The People’s Convention

The biggest political debate in Zimbabwe today is about creating a new constitution for the country. The Global Political Agreement (GPA) which gave birth to the inclusive government stipulates that there must be a new constitution for the country within 24 months from the date that the GPA was signed (September 15, 2008). The process of creating this new constitution is already underway led by a select committee of parliament which is co-chaired by representatives of the 3 political parties in parliament.

Last weekend I traveled 300 kilometers out of Harare to Zimbabwe’s third largest city of Gweru, to witness a provincial public consultative meeting of the select committee on a new constitution. The meeting was very well attended – with over a thousand people filling the city hall beyond capacity. Passions were flaring high as different political parties and civic groups had mobilized their people to push their agendas. Similar meetings are taking place around the country and everywhere there are reports of huge attendances. In other places meetings have had to be moved from halls to stadiums to accommodate the huge numbers.

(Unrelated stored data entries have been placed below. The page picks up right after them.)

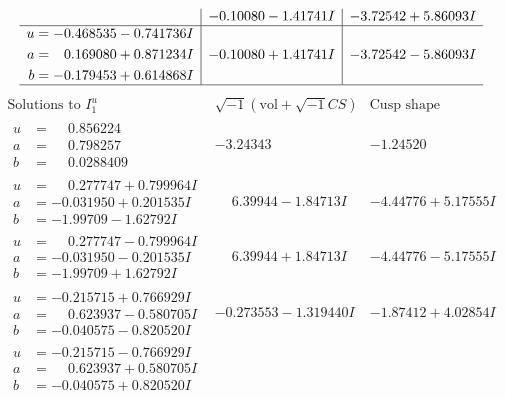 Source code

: \documentclass[1p]{elsarticle_modified}
\theoremstyle{definition}
\newcommand{\I}{\sqrt{-1}}
\begin{document}
$$\begin{array}{c|c|c}
 & -0.10080 - 1.41741 I & -3.72542 + 5.86093 I \\ \hline\begin{aligned}
u &= -0.468535 - 0.741736 I \\
a &= \phantom{-}0.169080 + 0.871234 I \\
b &= -0.179453 + 0.614868 I\end{aligned}
 & -0.10080 + 1.41741 I & -3.72542 - 5.86093 I\\
 \hline 
 \end{array}$$\newpage$$\begin{array}{c|c|c}  
\text{Solutions to }I^u_{1}& \I (\text{vol} + \sqrt{-1}CS) & \text{Cusp shape}\\
 \hline 
\begin{aligned}
u &= \phantom{-}0.856224\phantom{ +0.000000I} \\
a &= \phantom{-}0.798257\phantom{ +0.000000I} \\
b &= \phantom{-}0.0288409\phantom{ +0.000000I}\end{aligned}
 & -3.24343\phantom{ +0.000000I} & -1.24520\phantom{ +0.000000I} \\ \hline\begin{aligned}
u &= \phantom{-}0.277747 + 0.799964 I \\
a &= -0.031950 + 0.201535 I \\
b &= -1.99709 - 1.62792 I\end{aligned}
 & \phantom{-}6.39944 - 1.84713 I & -4.44776 + 5.17555 I \\ \hline\begin{aligned}
u &= \phantom{-}0.277747 - 0.799964 I \\
a &= -0.031950 - 0.201535 I \\
b &= -1.99709 + 1.62792 I\end{aligned}
 & \phantom{-}6.39944 + 1.84713 I & -4.44776 - 5.17555 I \\ \hline\begin{aligned}
u &= -0.215715 + 0.766929 I \\
a &= \phantom{-}0.623937 - 0.580705 I \\
b &= -0.040575 - 0.820520 I\end{aligned}
 & -0.273553 - 1.319440 I & -1.87412 + 4.02854 I \\ \hline\begin{aligned}
u &= -0.215715 - 0.766929 I \\
a &= \phantom{-}0.623937 + 0.580705 I \\
b &= -0.040575 + 0.820520 I\end{aligned}

\end{array}$$
\end{document}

In Gweru the main concerns raised by the public were around making the process as participatory and inclusive as possible. People raised issues of representations of marginalized groups such as the disabled, women, and youth. The people also wanted guarantees that the views that they express in the consultative meetings will find their way into the final constitution. Many in Zimbabwe are seeing the constitutional making process as an opportunity to not only create a charter for democratic governance but also to enshrine the usually overlooked social-economic rights into the supreme law of the country.

The select committee has mapped out a plan to hold three consultations in every ward, initially to explain the process to the people and hear their views on the process, and the second time to gather people’s views, and finally to present a draft constitution to the people. When the final constitution is crafted it will be put before a national referendum sometime in July 2010 – where people will either accept or reject the new constitution.

Serious tensions are emerging over the process. There are some in civil society who insist that for the constitution to be people driven it must not be led by a select committee of parliament. These, led by the National Constitutional Assembly have gone as far as boycotting the consultations by the select committee and have already started a campaign to reject the new constitution. Others, who appear to be the majority in civil society are opting to engage with the process and use the space to argue for more people participation and inclusive representation in the thematic committees consulting and drafting the new constitution. The fight appears set to go all the way to the referendum next year.

This weekend, over 2000 representatives from 234 civil society organizations from around the country will gather at the People’s Convention on a New Constitution to discuss how best civil society can engage with the constitution making process. Civil society has already started civic education to ensure meaningful participation.

The People’s Convention is the biggest game in town and it promises to be a historic moment on Zimbabwe’s path to democracy and good governance.